# WHAT YOU ARE ASKED TO DO
All of the data that follows should be given again exactly, without its images.
RECORDS FOR THIS EXERCISE below:
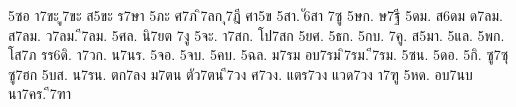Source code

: {5ซอ
า7ขะ
ู7ขะ
ส5ขะ
ร7ษา
5ภะ
ศ7ภ
ิ7ลก
ุ7ฎี
ศา5ข
5สา.
ั6สา
7ซู
5ษก.
ษ7ฐี
5ดม.
ส6ดม
ด7ลม.
ส7ลม.
ว7ลม.
ี7ลม.
5ศล.
นิ7ยต
7งู
5จะ.
า7สก.
โป7สก
5ยศ.
5ธก.
5กบ.
7คู.
ส5มา.
5แล.
5พก.
โส7ภ
รร6ดิ.
า7วก.
น7นร.
5จอ.
5จบ.
5คบ.
5ฉล.
ม7รม
อบ7รม
ิ7รม.
ี7รม.
5ซน.
5ดอ.
5กิ.
ซู7ซุ
ซู7ฮก
5บส.
น7รน.
ตก7ลง
ม7ตน
ตัว7ตน
ี7วง
ศ7วง.
แตร7วง
แวด7วง
า7ฑู
5หด.
อบ7นบ
นา7คร.
ี7ฑา
}
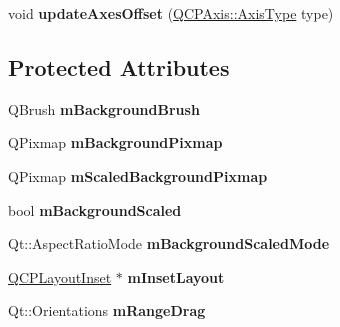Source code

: \begin{DoxyCompactItemize}
\item 
void {\bfseries update\+Axes\+Offset} (\hyperlink{class_q_c_p_axis_ae2bcc1728b382f10f064612b368bc18a}{Q\+C\+P\+Axis\+::\+Axis\+Type} type)\hypertarget{class_q_c_p_axis_rect_a6024ccdc74f5dc0e8a0fe482e5b28a20}{}\label{class_q_c_p_axis_rect_a6024ccdc74f5dc0e8a0fe482e5b28a20}

\end{DoxyCompactItemize}
\subsection*{Protected Attributes}
\begin{DoxyCompactItemize}
\item 
Q\+Brush {\bfseries m\+Background\+Brush}\hypertarget{class_q_c_p_axis_rect_a5748e1a37f63c428e38b0a7724b46259}{}\label{class_q_c_p_axis_rect_a5748e1a37f63c428e38b0a7724b46259}

\item 
Q\+Pixmap {\bfseries m\+Background\+Pixmap}\hypertarget{class_q_c_p_axis_rect_a38fb1a15f43228a0c124553649303722}{}\label{class_q_c_p_axis_rect_a38fb1a15f43228a0c124553649303722}

\item 
Q\+Pixmap {\bfseries m\+Scaled\+Background\+Pixmap}\hypertarget{class_q_c_p_axis_rect_aa74b9415598d59b49290e41e42d7ee27}{}\label{class_q_c_p_axis_rect_aa74b9415598d59b49290e41e42d7ee27}

\item 
bool {\bfseries m\+Background\+Scaled}\hypertarget{class_q_c_p_axis_rect_a5ad835f0fae5d7cc5ada9e063641dbf1}{}\label{class_q_c_p_axis_rect_a5ad835f0fae5d7cc5ada9e063641dbf1}

\item 
Qt\+::\+Aspect\+Ratio\+Mode {\bfseries m\+Background\+Scaled\+Mode}\hypertarget{class_q_c_p_axis_rect_a859fd368e794663e346b4f53f35078e9}{}\label{class_q_c_p_axis_rect_a859fd368e794663e346b4f53f35078e9}

\item 
\hyperlink{class_q_c_p_layout_inset}{Q\+C\+P\+Layout\+Inset} $\ast$ {\bfseries m\+Inset\+Layout}\hypertarget{class_q_c_p_axis_rect_aecc8c4a23820ed82017ca998f3d2c526}{}\label{class_q_c_p_axis_rect_aecc8c4a23820ed82017ca998f3d2c526}

\item 
Qt\+::\+Orientations {\bfseries m\+Range\+Drag}\hypertarget{class_q_c_p_axis_rect_aa9f107f66ca3469ad50ee6cea7c9e237}{}\label{class_q_c_p_axis_rect_aa9f107f66ca3469ad50ee6cea7c9e237}


\end{DoxyCompactItemize}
End of RECORDS FOR THIS EXERCISE.
# OUTPUT
Source code

: {5ซอ
า7ขะ
ู7ขะ
ส5ขะ
ร7ษา
5ภะ
ศ7ภ
ิ7ลก
ุ7ฎี
ศา5ข
5สา.
ั6สา
7ซู
5ษก.
ษ7ฐี
5ดม.
ส6ดม
ด7ลม.
ส7ลม.
ว7ลม.
ี7ลม.
5ศล.
นิ7ยต
7งู
5จะ.
า7สก.
โป7สก
5ยศ.
5ธก.
5กบ.
7คู.
ส5มา.
5แล.
5พก.
โส7ภ
รร6ดิ.
า7วก.
น7นร.
5จอ.
5จบ.
5คบ.
5ฉล.
ม7รม
อบ7รม
ิ7รม.
ี7รม.
5ซน.
5ดอ.
5กิ.
ซู7ซุ
ซู7ฮก
5บส.
น7รน.
ตก7ลง
ม7ตน
ตัว7ตน
ี7วง
ศ7วง.
แตร7วง
แวด7วง
า7ฑู
5หด.
อบ7นบ
นา7คร.
ี7ฑา
}
Source code

: \begin{DoxyCompactItemize}
\item 
void {\bfseries update\+Axes\+Offset} (\hyperlink{class_q_c_p_axis_ae2bcc1728b382f10f064612b368bc18a}{Q\+C\+P\+Axis\+::\+Axis\+Type} type)\hypertarget{class_q_c_p_axis_rect_a6024ccdc74f5dc0e8a0fe482e5b28a20}{}\label{class_q_c_p_axis_rect_a6024ccdc74f5dc0e8a0fe482e5b28a20}

\end{DoxyCompactItemize}
\subsection*{Protected Attributes}
\begin{DoxyCompactItemize}
\item 
Q\+Brush {\bfseries m\+Background\+Brush}\hypertarget{class_q_c_p_axis_rect_a5748e1a37f63c428e38b0a7724b46259}{}\label{class_q_c_p_axis_rect_a5748e1a37f63c428e38b0a7724b46259}

\item 
Q\+Pixmap {\bfseries m\+Background\+Pixmap}\hypertarget{class_q_c_p_axis_rect_a38fb1a15f43228a0c124553649303722}{}\label{class_q_c_p_axis_rect_a38fb1a15f43228a0c124553649303722}

\item 
Q\+Pixmap {\bfseries m\+Scaled\+Background\+Pixmap}\hypertarget{class_q_c_p_axis_rect_aa74b9415598d59b49290e41e42d7ee27}{}\label{class_q_c_p_axis_rect_aa74b9415598d59b49290e41e42d7ee27}

\item 
bool {\bfseries m\+Background\+Scaled}\hypertarget{class_q_c_p_axis_rect_a5ad835f0fae5d7cc5ada9e063641dbf1}{}\label{class_q_c_p_axis_rect_a5ad835f0fae5d7cc5ada9e063641dbf1}

\item 
Qt\+::\+Aspect\+Ratio\+Mode {\bfseries m\+Background\+Scaled\+Mode}\hypertarget{class_q_c_p_axis_rect_a859fd368e794663e346b4f53f35078e9}{}\label{class_q_c_p_axis_rect_a859fd368e794663e346b4f53f35078e9}

\item 
\hyperlink{class_q_c_p_layout_inset}{Q\+C\+P\+Layout\+Inset} $\ast$ {\bfseries m\+Inset\+Layout}\hypertarget{class_q_c_p_axis_rect_aecc8c4a23820ed82017ca998f3d2c526}{}\label{class_q_c_p_axis_rect_aecc8c4a23820ed82017ca998f3d2c526}

\item 
Qt\+::\+Orientations {\bfseries m\+Range\+Drag}\hypertarget{class_q_c_p_axis_rect_aa9f107f66ca3469ad50ee6cea7c9e237}{}\label{class_q_c_p_axis_rect_aa9f107f66ca3469ad50ee6cea7c9e237}


\end{DoxyCompactItemize}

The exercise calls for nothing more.